[GIVEN ENTRIES]
○ ○ ○

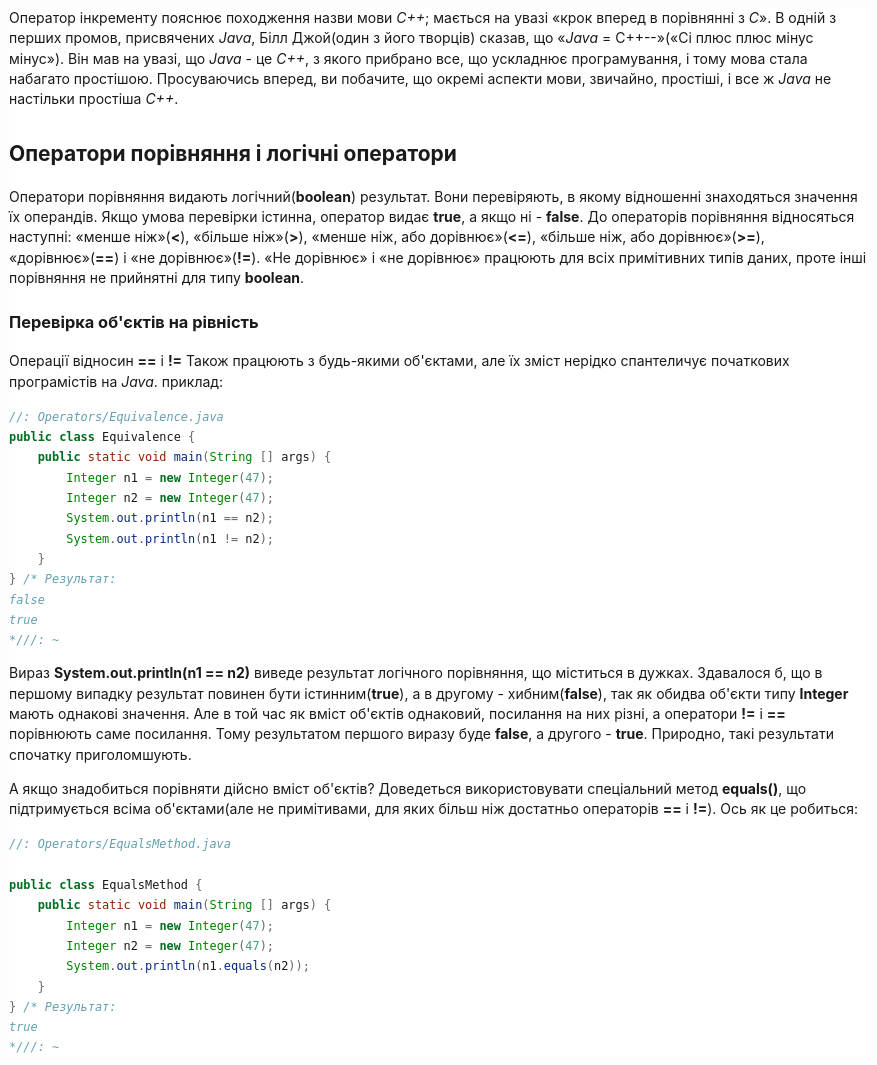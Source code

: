 Оператор інкременту пояснює походження назви мови *C++*; мається на увазі «крок вперед в порівнянні з *C*». В одній з перших промов, присвячених *Java*, Білл Джой(один з його творців) сказав, що «*Java* = C++--»(«Сі плюс плюс мінус мінус»). Він мав на увазі, що *Java* - це *C++*, з якого прибрано все, що ускладнює програмування, і тому мова стала набагато простішою. Просуваючись вперед, ви побачите, що окремі аспекти мови, звичайно, простіші, і все ж *Java* не настільки простіша *C++*.
 
## Оператори порівняння і логічні оператори
 
Оператори порівняння видають логічний(**boolean**) результат. Вони перевіряють, в якому відношенні знаходяться значення їх операндів. Якщо умова перевірки істинна, оператор видає **true**, а якщо ні - **false**. До операторів порівняння відносяться наступні: «менше ніж»(**<**), «більше ніж»(**>**), «менше ніж, або дорівнює»(**<=**), «більше ніж, або дорівнює»(**>=**), «дорівнює»(**==**) і «не дорівнює»(**!=**). «Не дорівнює» і «не дорівнює» працюють для всіх примітивних типів даних, проте інші порівняння не прийнятні для типу **boolean**.
 
### Перевірка об'єктів на рівність
 
Операції відносин **==** і **!=** Також працюють з будь-якими об'єктами, але їх зміст нерідко спантеличує початкових програмістів на *Java*. приклад:
 
 
``` java
//: Operators/Equivalence.java 
public class Equivalence {
	public static void main(String [] args) {
		Integer n1 = new Integer(47);
		Integer n2 = new Integer(47);
		System.out.println(n1 == n2);
		System.out.println(n1 != n2);
	}
} /* Результат:
false
true
*///: ~
```
 
Вираз **System.out.println(n1 == n2)** виведе результат логічного порівняння, що міститься в дужках. Здавалося б, що в першому випадку результат повинен бути істинним(**true**), а в другому - хибним(**false**), так як обидва об'єкти типу **Integer** мають однакові значення. Але в той час як вміст об'єктів однаковий, посилання на них різні, а оператори **!=** і **==** порівнюють саме посилання. Тому результатом першого виразу буде **false**, а другого - **true**. Природно, такі результати спочатку приголомшують.
 
А якщо знадобиться порівняти дійсно вміст об'єктів? Доведеться використовувати спеціальний метод **equals()**, що підтримується всіма об'єктами(але не примітивами, для яких більш ніж достатньо операторів **==** і **!=**). Ось як це робиться:
 
 
``` java
//: Operators/EqualsMethod.java
 
public class EqualsMethod {
	public static void main(String [] args) {
		Integer n1 = new Integer(47);
		Integer n2 = new Integer(47);
		System.out.println(n1.equals(n2));
	}
} /* Результат:
true
*///: ~
```
 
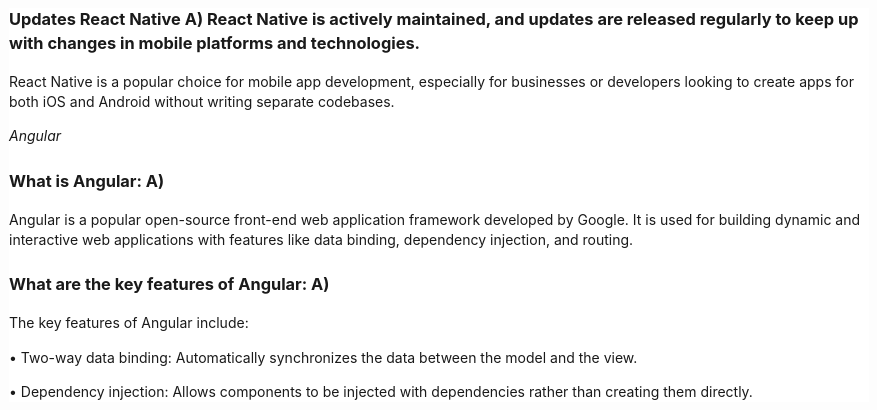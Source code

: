 ### Updates React Native A) React Native is actively maintained, and updates are released regularly to keep up with changes in mobile platforms and technologies.

React Native is a popular choice for mobile app development, especially for businesses or developers looking to create apps for both iOS and Android without writing separate codebases.



*Angular*

### What is Angular: A)

Angular is a popular open-source front-end web application framework developed by Google. It is used for building dynamic and interactive web applications with features like data binding, dependency injection, and routing.

### What are the key features of Angular: A)

The key features of Angular include:

• Two-way data binding: Automatically synchronizes the data between the model and the view.

• Dependency injection: Allows components to be injected with dependencies rather than creating them directly.

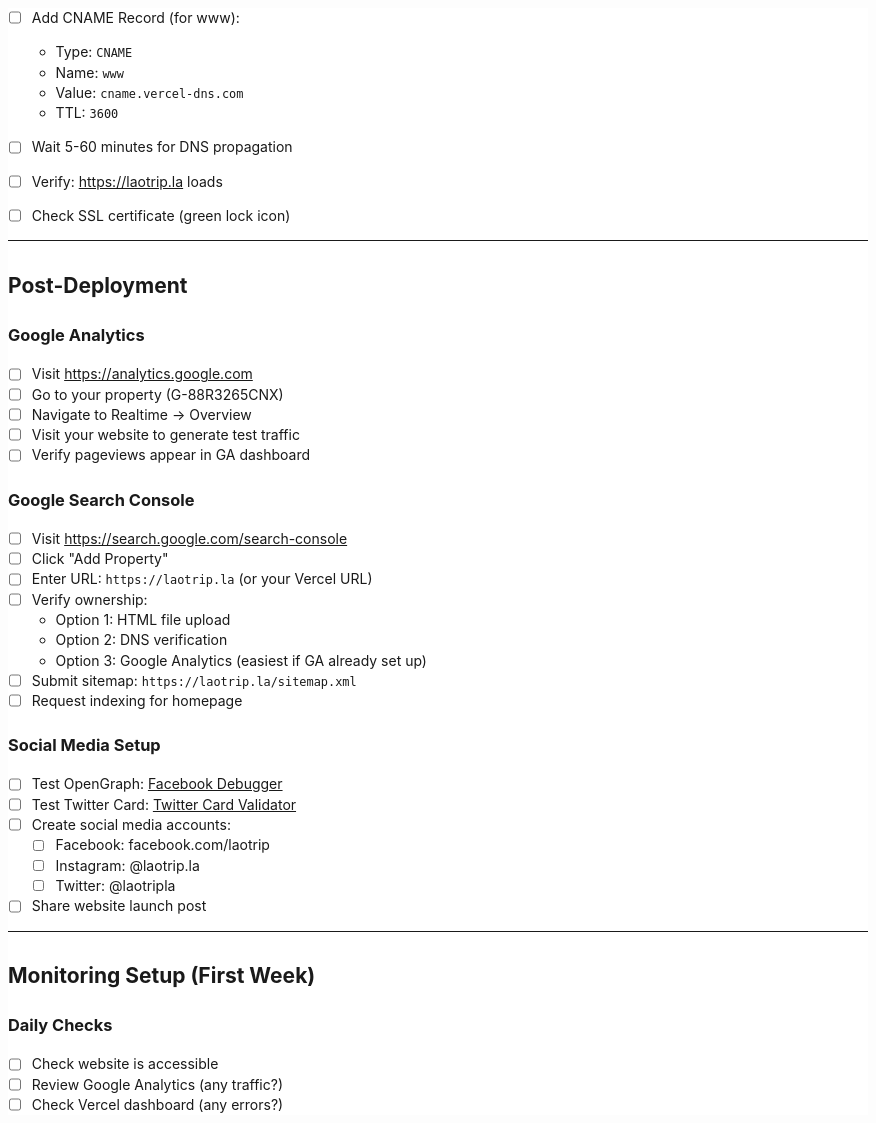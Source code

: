 - [ ] Add CNAME Record (for www):
  - Type: `CNAME`
  - Name: `www`
  - Value: `cname.vercel-dns.com`
  - TTL: `3600`

- [ ] Wait 5-60 minutes for DNS propagation
- [ ] Verify: https://laotrip.la loads
- [ ] Check SSL certificate (green lock icon)

---

## Post-Deployment

### Google Analytics
- [ ] Visit https://analytics.google.com
- [ ] Go to your property (G-88R3265CNX)
- [ ] Navigate to Realtime → Overview
- [ ] Visit your website to generate test traffic
- [ ] Verify pageviews appear in GA dashboard

### Google Search Console
- [ ] Visit https://search.google.com/search-console
- [ ] Click "Add Property"
- [ ] Enter URL: `https://laotrip.la` (or your Vercel URL)
- [ ] Verify ownership:
  - Option 1: HTML file upload
  - Option 2: DNS verification
  - Option 3: Google Analytics (easiest if GA already set up)
- [ ] Submit sitemap: `https://laotrip.la/sitemap.xml`
- [ ] Request indexing for homepage

### Social Media Setup
- [ ] Test OpenGraph: [Facebook Debugger](https://developers.facebook.com/tools/debug/)
- [ ] Test Twitter Card: [Twitter Card Validator](https://cards-dev.twitter.com/validator)
- [ ] Create social media accounts:
  - [ ] Facebook: facebook.com/laotrip
  - [ ] Instagram: @laotrip.la
  - [ ] Twitter: @laotripla
- [ ] Share website launch post

---

## Monitoring Setup (First Week)

### Daily Checks
- [ ] Check website is accessible
- [ ] Review Google Analytics (any traffic?)
- [ ] Check Vercel dashboard (any errors?)
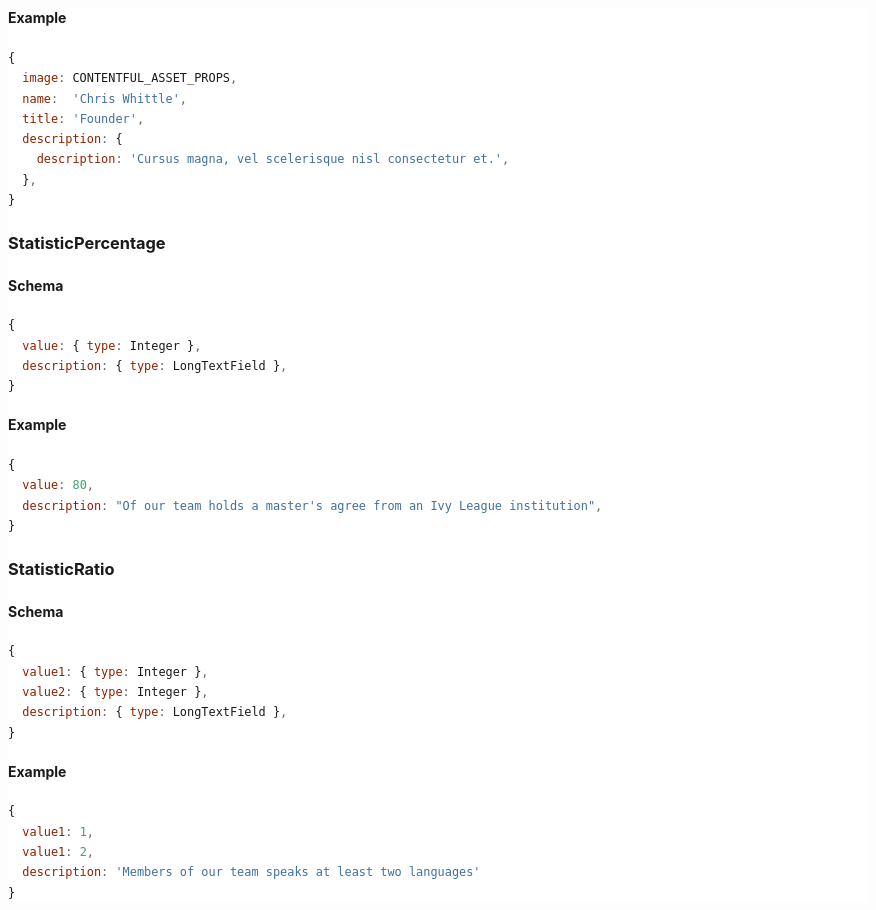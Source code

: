 #### Example

```javascript
{
  image: CONTENTFUL_ASSET_PROPS,
  name:  'Chris Whittle',
  title: 'Founder',
  description: {
    description: 'Cursus magna, vel scelerisque nisl consectetur et.',
  },
}
```

### StatisticPercentage

#### Schema

```javascript
{
  value: { type: Integer },
  description: { type: LongTextField },
}
```

#### Example

```javascript
{
  value: 80,
  description: "Of our team holds a master's agree from an Ivy League institution",
}
```

### StatisticRatio

#### Schema

```javascript
{
  value1: { type: Integer },
  value2: { type: Integer },
  description: { type: LongTextField },
}
```

#### Example

```javascript
{
  value1: 1,
  value1: 2,
  description: 'Members of our team speaks at least two languages'
}
```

○ ○ ○

[AIM OF THE TASK] Search the listing for "Equivalence" and show every line where it occurs.

[TASK OUTPUT]
//: Operators/Equivalence.java 
public class Equivalence {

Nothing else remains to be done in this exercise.